1/2 cup - White Pumpkin / Chayote squash(Bangalore kathrika or Chow-Chow) / Okra
1 cup -  Curd / yogurt
1/2 tsp -  Turmeric powder
Salt - to taste
To roast and grind:                                                         
2TBSP -  Rice
1TBSP - vendhayam / Fenugreek seeds
1/2 tsp - black pepper
1 tsp - cumin seeds / jeeragam
2 - Red chillies
2 - Green chillies
1/2 inch ginger
1/2 cup - grated fresh coconut

For tempering:
1 TBSP - Oil
1 tsp - Mustard seeds
Few curry leaves

  1. Heat 1/2 tsp of oil in a small skillet, and roast all the ingredients from the to grind list except the coconut till golden brown. Let it cool and grind it along with the coconut to a smooth paste.
  2. If you are using white pumpkin or the chayote squash peel the skin off and cut it into big chunks.  Boil the vegetables in water until tender.  You can also cook it in the microwave for 3 minutes.
  3. When using okra / vendaikai, cut them into 3/4 inch pieces and saute it in 2 tsp of oil.
  4. In a vessel, pour the curd / yogurt and add the ground paste.
  5. Add salt and turmeric powder and mix well.
  6. Heat the curd / yogurt mix till it becomes frothy.  Do not let the gravy boil like sambar / rasam.
  7. Add the cooked vegetables.  Reduce the heat and cook for another minute.
  8. Fry the ingredients for the tempering in oil and add it to the gravy.
Cauliflower Paruppu usili
Fenugreek Tea:

1 tsp fenugreek seeds (வெந்தயம்)
1 cup water
1/2 -1 1/2 tsp honey (Optional)
Soak the seeds in water overnight.  In the morning boil the seeds and the water.  Drain the water and add honey.

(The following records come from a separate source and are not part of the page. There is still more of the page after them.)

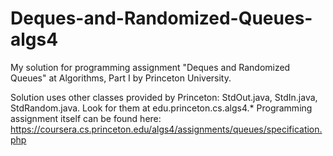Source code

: # Deques-and-Randomized-Queues-algs4
My solution for programming assignment "Deques and Randomized Queues" at Algorithms, Part I by Princeton University.

Solution uses other classes provided by Princeton: StdOut.java, StdIn.java, StdRandom.java. Look for them at edu.princeton.cs.algs4.*
Programming assignment itself can be found here: https://coursera.cs.princeton.edu/algs4/assignments/queues/specification.php
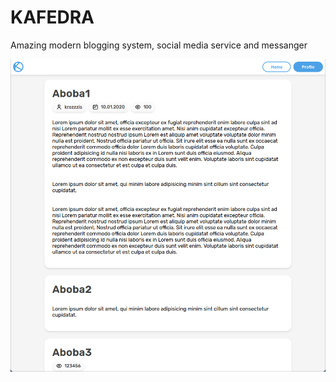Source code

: # KAFEDRA
Amazing modern blogging system, social media service and messanger

![Screenshot](content/preview.png)
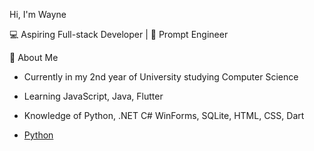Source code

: Hi, I'm Wayne

💻 Aspiring Full-stack Developer | 📝 Prompt Engineer  

🧠 About Me
- Currently in my 2nd year of University studying Computer Science
- Learning JavaScript, Java, Flutter
- Knowledge of Python, .NET C# WinForms, SQLite, HTML, CSS, Dart

- [Python](https://img.shields.io/badge/-Python-3776AB?logo=python&logoColor=white)
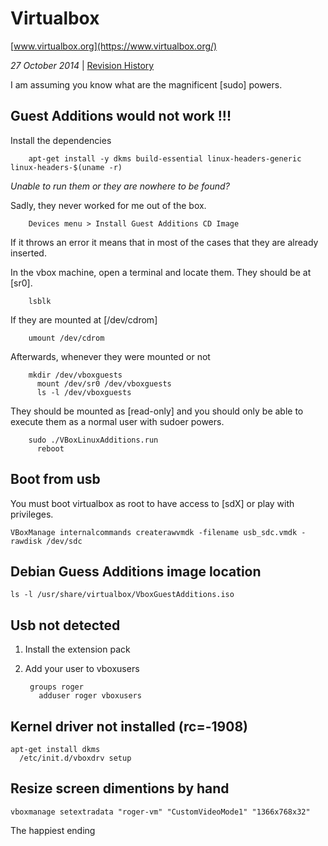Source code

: <h1 class="header">Virtualbox</h1>

[www.virtualbox.org](https://www.virtualbox.org/)

*27 October 2014* | [Revision History](https://github.com/sevaivanov/kedfilms/commits/master/frontend/static/frontend/md/quick-tips/virtualbox.md)

 I am assuming you know what are the magnificent [sudo] powers.

## Guest Additions would not work !!!

Install the dependencies

        apt-get install -y dkms build-essential linux-headers-generic linux-headers-$(uname -r)

*Unable to run them or they are nowhere to be found?*

Sadly, they never worked for me out of the box.

        Devices menu > Install Guest Additions CD Image

If it throws an error it means that in most of the cases that they are already inserted.

In the vbox machine, open a terminal and locate them. They should be at [sr0].

        lsblk

If they are mounted at [/dev/cdrom]

        umount /dev/cdrom

Afterwards, whenever they were mounted or not

        mkdir /dev/vboxguests
          mount /dev/sr0 /dev/vboxguests
          ls -l /dev/vboxguests

They should be mounted as [read-only] and you should only be able to execute them as a normal user with sudoer powers.

        sudo ./VBoxLinuxAdditions.run
          reboot

## Boot from usb

You must boot virtualbox as root to have access to [sdX] or play with privileges.

	VBoxManage internalcommands createrawvmdk -filename usb_sdc.vmdk -rawdisk /dev/sdc


## Debian Guess Additions image location

	ls -l /usr/share/virtualbox/VboxGuestAdditions.iso


## Usb not detected

1. Install the extension pack
2. Add your user to vboxusers

		groups roger
		  adduser roger vboxusers


## Kernel driver not installed (rc=-1908)

	apt-get install dkms
	  /etc/init.d/vboxdrv setup


## Resize screen dimentions by hand

	vboxmanage setextradata "roger-vm" "CustomVideoMode1" "1366x768x32"

<p class="footer">The happiest ending</p>
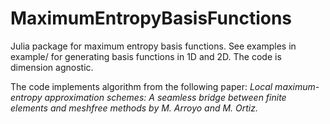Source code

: # MaximumEntropyBasisFunctions
 Julia package for maximum entropy basis functions. See examples in example/ for generating basis functions in 1D and 2D. The code is dimension agnostic.

 The code implements algorithm from the following paper:
 *Local maximum-entropy approximation schemes: A seamless bridge between finite elements and meshfree methods by M. Arroyo and M. Ortiz.*

 
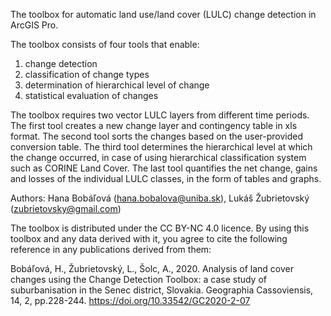The toolbox for automatic land use/land cover (LULC) change detection in ArcGIS Pro.

The toolbox consists of four tools that enable:
1. change detection
2. classification of change types
3. determination of hierarchical level of change
4. statistical evaluation of changes
   
The toolbox requires two vector LULC layers from different time periods.
The first tool creates a new change layer and contingency table in xls format.
The second tool sorts the changes based on the user-provided conversion table.
The third tool determines the hierarchical level at which the change occurred, in case of using hierarchical classification system such as CORINE Land Cover.
The last tool quantifies the net change,  gains and losses of the individual LULC classes, in the form of tables and graphs.

Authors: Hana Bobáľová (hana.bobalova@uniba.sk), Lukáš Žubrietovský (zubrietovsky@gmail.com)

The toolbox is distributed under the CC BY-NC 4.0 licence. By using this toolbox and any data derived with it, you agree to cite the following reference in any publications derived from them:

Bobáľová, H., Žubrietovský, L., Šolc, A., 2020. Analysis of land cover changes using the Change Detection Toolbox: a case study of suburbanisation in the Senec district, Slovakia. Geographia Cassoviensis, 14, 2, pp.228-244. https://doi.org/10.33542/GC2020-2-07
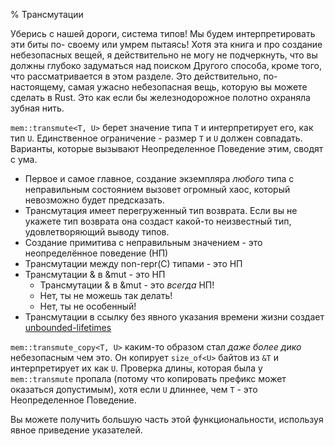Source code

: % Трансмутации

Уберись с нашей дороги, система типов! Мы будем интерпретировать эти биты по-
своему или умрем пытаясь! Хотя эта книга и про создание небезопасных вещей, я
действительно не могу не подчеркнуть, что вы должны глубоко задуматься над
поиском Другого способа, кроме того, что рассматривается в этом разделе. Это
действительно, по-настоящему, самая ужасно небезопасная вещь, которую вы можете
сделать в Rust. Это как если бы железнодорожное полотно охраняла зубная нить.

`mem::transmute<T, U>` берет значение типа `T` и интерпретирует его, как тип `U`. 
Единственное ограничение - размер `T` и `U` должен совпадать. Варианты, которые 
вызывают Неопределенное Поведение этим, сводят с ума.

* Первое и самое главное, создание экземпляра *любого* типа с неправильным 
состоянием вызовет огромный хаос, который невозможно будет предсказать.
* Трансмутация имеет перегруженный тип возврата. Если вы не укажете тип возврата
 она создаст какой-то неизвестный тип, удовлетворяющий выводу типов.
* Создание примитива с неправильным значением - это неопределённое поведение (НП)
* Трансмутации между non-repr(C) типами - это НП
* Трансмутации & в &mut - это НП
    * Трансмутации & в &mut - это *всегда* НП!
    * Нет, ты не можешь так делать!
    * Нет, ты не особенный!
* Трансмутации в ссылку без явного указания времени жизни создает [unbounded-lifetimes]

`mem::transmute_copy<T, U>` каким-то образом стал *даже более дико* небезопасным
 чем это. Он копирует `size_of<U>` байтов из `&T` и интерпретирует их как `U`. 
 Проверка длины, которая была у `mem::transmute` пропала (потому что копировать 
 префикс может оказаться допустимым), хотя если `U` длиннее, чем `T` - это 
  Неопределенное Поведение.

Вы можете получить большую часть этой функциональности, используя явное
приведение указателей.


[unbounded-lifetimes]: unbounded-lifetimes.md
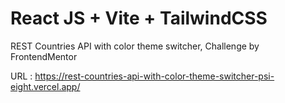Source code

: # React JS + Vite + TailwindCSS


REST Countries API with color theme switcher, Challenge by FrontendMentor

URL : https://rest-countries-api-with-color-theme-switcher-psi-eight.vercel.app/
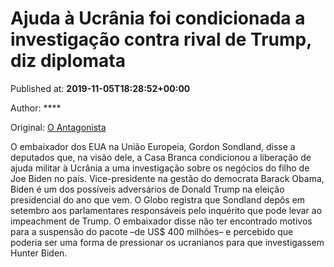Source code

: 
# Ajuda à Ucrânia foi condicionada a investigação contra rival de Trump, diz diplomata

Published at: **2019-11-05T18:28:52+00:00**

Author: ****

Original: [O Antagonista](https://www.oantagonista.com/mundo/ajuda-a-ucrania-foi-condicionada-a-investigacao-contra-rival-de-trump-diz-diplomata/)

O embaixador dos EUA na União Europeia, Gordon Sondland, disse a deputados que, na visão dele, a Casa Branca condicionou a liberação de ajuda militar à Ucrânia a uma investigação sobre os negócios do filho de Joe Biden no país.
Vice-presidente na gestão do democrata Barack Obama, Biden é um dos possíveis adversários de Donald Trump na eleição presidencial do ano que vem.
O Globo registra que Sondland depôs em setembro aos parlamentares responsáveis pelo inquérito que pode levar ao impeachment de Trump.
O embaixador disse não ter encontrado motivos para a suspensão do pacote –de US$ 400 milhões– e percebido que poderia ser uma forma de pressionar os ucranianos para que investigassem Hunter Biden.
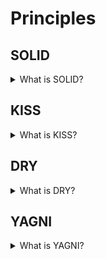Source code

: # Principles

## SOLID

<details>
  <summary>What is SOLID?</summary>

  The single responsibility principle - each class should have only one responsibility that encapsulates in this class.

  The open-closed principle - each entity should be open for expansion and be closed for modification.

  The Liskov substitution principle - any subclass should supplement the parent class but not change it.

  The interface segregation principle - a few separate interfaces are better than one combined interface.

  The dependency inversion principle - dependencies should be only on abstractions.

</details>

## KISS

<details>
  <summary>What is KISS?</summary>

  KISS or keep it simple stupid is one of the design principles. KISS says that the many systems will work better if they are simple. So, simplicity should be one of the main targets in the design sphere.

</details>

## DRY

<details>
  <summary>What is DRY?</summary>

  DRY or don’t repeat yourself is one of the design principles. DRY says that not need to repeat different information or functionality. Each part of knowledge should have only one view into system scope.

</details>

## YAGNI

<details>
  <summary>What is YAGNI?</summary>

  YAGNI or you aren’t gonna need it is one of the design principles. YAGNI says that the programmer should not implement functionality if it is not necessary. There are a few reasons. Firstly, a customer does not have to pay for something that is not needed for him. Secondary, additional functionality could increase the development difficulty of other features.

</details>
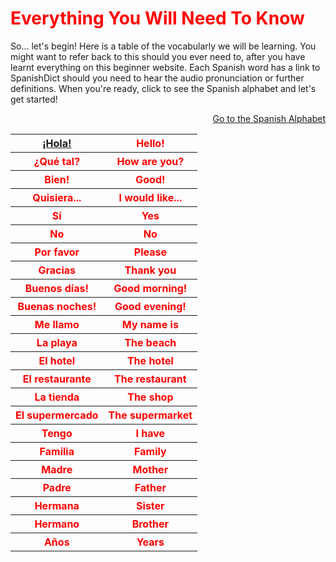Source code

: 
<p lang="ru">

<h1 style="color:red;"> Everything You Will Need To Know </h1>
<p>
<p> So... let's begin! Here is a table of the vocabularly we will be learning. You might want to refer back to this should you ever need to, after you have learnt everything on this beginner website. Each Spanish word has a link to SpanishDict should you need to hear the audio pronunciation or further definitions. When you're ready, click to see the Spanish alphabet and let's get started! </p>

<p>
  <a style="float:right;" href="TheAlphabet.html" class="btn2"> Go to the Spanish Alphabet</a>
  </p> 
  <div style="clear:both;"> </div>

<table style="color:red;"> 
  <tr> 
    <th> <a href="http://www.spanishdict.com/translate/hello">¡Hola!</a> </th>
    <th> Hello! </th> 
  </tr> 
  <tr>
    <th> ¿Qué tal? </th>
    <th> How are you? </th> 
  </tr> 
  <tr> 
    <th> Bien! </th>
    <th> Good! </th>
  </tr> 
  <tr>  
    <th> Quisiera...</th> 
    <th> I would like... </th> 
    </tr> 
  <tr> 
    <th> Sí</th>
    <th> Yes </th>
  </tr>
   <tr> 
    <th> No</th>
    <th> No </th>
  </tr>
   <tr> 
    <th> Por favor</th>
    <th> Please </th>
  </tr>
   <tr> 
    <th> Gracias </th>
    <th> Thank you </th>
  </tr>
   <tr> 
    <th> Buenos días!</th>
    <th> Good morning! </th>
  </tr>
  <tr> 
    <th> Buenas noches!</th>
    <th> Good evening! </th>
  </tr>
  <tr> 
    <th> Me llamo</th>
    <th> My name is </th>
  </tr>
  <tr> 
    <th> La playa </th>
    <th> The beach </th>
  </tr>
  <tr> 
    <th> El hotel</th>
    <th> The hotel </th>
  </tr>
  <tr> 
    <th> El restaurante</th>
    <th> The restaurant </th>
  </tr>
    <tr> 
    <th> La tienda </th>
    <th> The shop </th>
  </tr>
    <tr> 
    <th> El supermercado </th>
    <th> The supermarket </th>
  </tr>
    <tr> 
    <th> Tengo </th>
    <th> I have </th>
  </tr>
    <tr> 
    <th> Familia </th>
    <th> Family </th>
  </tr>
    <tr> 
    <th> Madre </th>
    <th> Mother </th>
  </tr>
    <tr> 
    <th> Padre </th>
    <th> Father </th>
  </tr>
    <tr> 
    <th> Hermana </th>
    <th> Sister </th>
  </tr>
    <tr> 
    <th> Hermano </th>
    <th> Brother </th>
  </tr>
   <tr> 
    <th> Años </th>
    <th> Years </th>
  </tr>
   

  

  
  
  
  
  
  
  
  
  
      
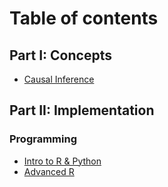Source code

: # Table of contents

## Part I: Concepts
* [Causal Inference]('1_Causal_Inference.md')

## Part II: Implementation
### Programming
* [Intro to R & Python](2_Intro_to_R_Python.md)
* [Advanced R](2b_Advanced_R.md)

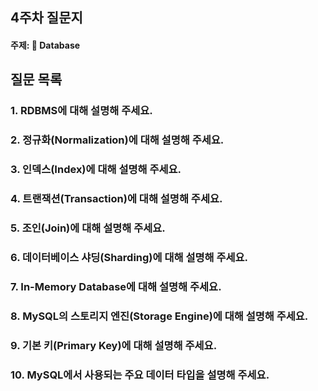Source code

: ## 4주차 질문지
#### 주제: 💾 Database

## 질문 목록
### 1. RDBMS에 대해 설명해 주세요.
### 2. 정규화(Normalization)에 대해 설명해 주세요.
### 3. 인덱스(Index)에 대해 설명해 주세요.
### 4. 트랜잭션(Transaction)에 대해 설명해 주세요.
### 5. 조인(Join)에 대해 설명해 주세요.
### 6. 데이터베이스 샤딩(Sharding)에 대해 설명해 주세요.
### 7. In-Memory Database에 대해 설명해 주세요.
### 8. MySQL의 스토리지 엔진(Storage Engine)에 대해 설명해 주세요.
### 9. 기본 키(Primary Key)에 대해 설명해 주세요.
### 10. MySQL에서 사용되는 주요 데이터 타입을 설명해 주세요.
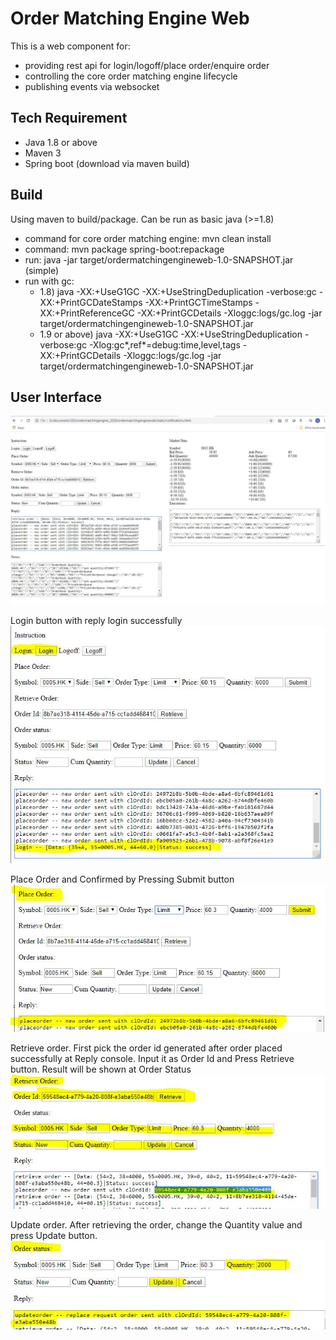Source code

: Order Matching Engine Web
=========================
This is a web component for:
   - providing rest api for login/logoff/place order/enquire order
   - controlling the core order matching engine lifecycle
   - publishing events via websocket

Tech Requirement
----------------
   - Java 1.8 or above
   - Maven 3
   - Spring boot (download via maven build)

Build
-----
Using maven to build/package. Can be run as basic java (>=1.8)
   - command for core order matching engine: mvn clean install
   - command: mvn package spring-boot:repackage
   - run: java -jar target/ordermatchingengineweb-1.0-SNAPSHOT.jar (simple)
   - run with gc: 
      - 1.8) java -XX:+UseG1GC -XX:+UseStringDeduplication -verbose:gc -XX:+PrintGCDateStamps -XX:+PrintGCTimeStamps -XX:+PrintReferenceGC -XX:+PrintGCDetails -Xloggc:logs/gc.log -jar target/ordermatchingengineweb-1.0-SNAPSHOT.jar
      - 1.9 or above) java -XX:+UseG1GC -XX:+UseStringDeduplication -verbose:gc -Xlog:gc*,ref*=debug:time,level,tags -XX:+PrintGCDetails -Xloggc:logs/gc.log -jar target/ordermatchingengineweb-1.0-SNAPSHOT.jar

User Interface
--------------
![Full screen capture](screencapture/ordermatchingengine_fullscreencapture.jpg)

Login button with reply login successfully
![Login](screencapture/login.jpg)

Place Order and Confirmed by Pressing Submit button
![Place Order](screencapture/placeorder.jpg)

Retrieve order. First pick the order id generated after order placed successfully at Reply console. Input it as Order Id and Press Retrieve button. Result will be shown at Order Status
![Retrieve Order](screencapture/retrieveorder.jpg)

Update order. After retrieving the order, change the Quantity value and press Update button.
![Update Order](screencapture/updateorder.jpg)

  1. Woww this mor kuzhambu with venthayam sounds really delicious...lovely..

  2. Thats a nice recipe,gravy looks delicious...

  3. What a tasty plate of food to have, everything looks good to me. Love the Mor Kuzhumbu.

  4. Latha, great to have found your blog. That is indeed a great way to use chayote squash. The fenugreek seeds should give the mor kozhambu a nice kick.

  5. Loved both the mor kuzhambu and usli.. i have never tried making usli with cauliflower ..sounds interesting will surely try it .

  6. Looks tempting!
    New here .Do drop by

  7. Thanks for dropping by my blog hope to see you there again soon The fenugreek tea sounds very unique and tempting.You have agreat collection of recipes.

  8. very tempting..thnx for sending it to the event !

  9. I've not made morkuzhambu with so much vendhayam before... will it be bitter? I just use it as a seasoning. Cauliflower parupu usli sounds different - do post it sometime.

  10. @lavanya: No it doesn't taste bitter at all. Just like beans usili, I just added cooked cauliflower. I will soon post the recipe too.

  11. hi lata...this is my first visit to ur blog...u hv a lovely blog with awesome recipes...this dish looks very yummy...its new 2 me, but lovely recipe, vl try sun...avacado buttermilk is also very invitng n intersting recipe...Hey i am following u so that i can track all ur future recipes and visit them n comment.


  12. thanks for visitng escapades usha....i am definitely going to try this one...i like yoghurt based dishes

  13. oops that was a typo... i mean latha and was chatting with usha when i was writing the comment...so sorry :)

  14. My husband who is not a big fan of Mor Kuzumbu loved this one. It went well with vegetable uppuma that I made yesterday. I was thinking about the cauliflower usili too. Please do post the recipe.

  15. @ Bharathy: hey are you my C from CA. Please let me know.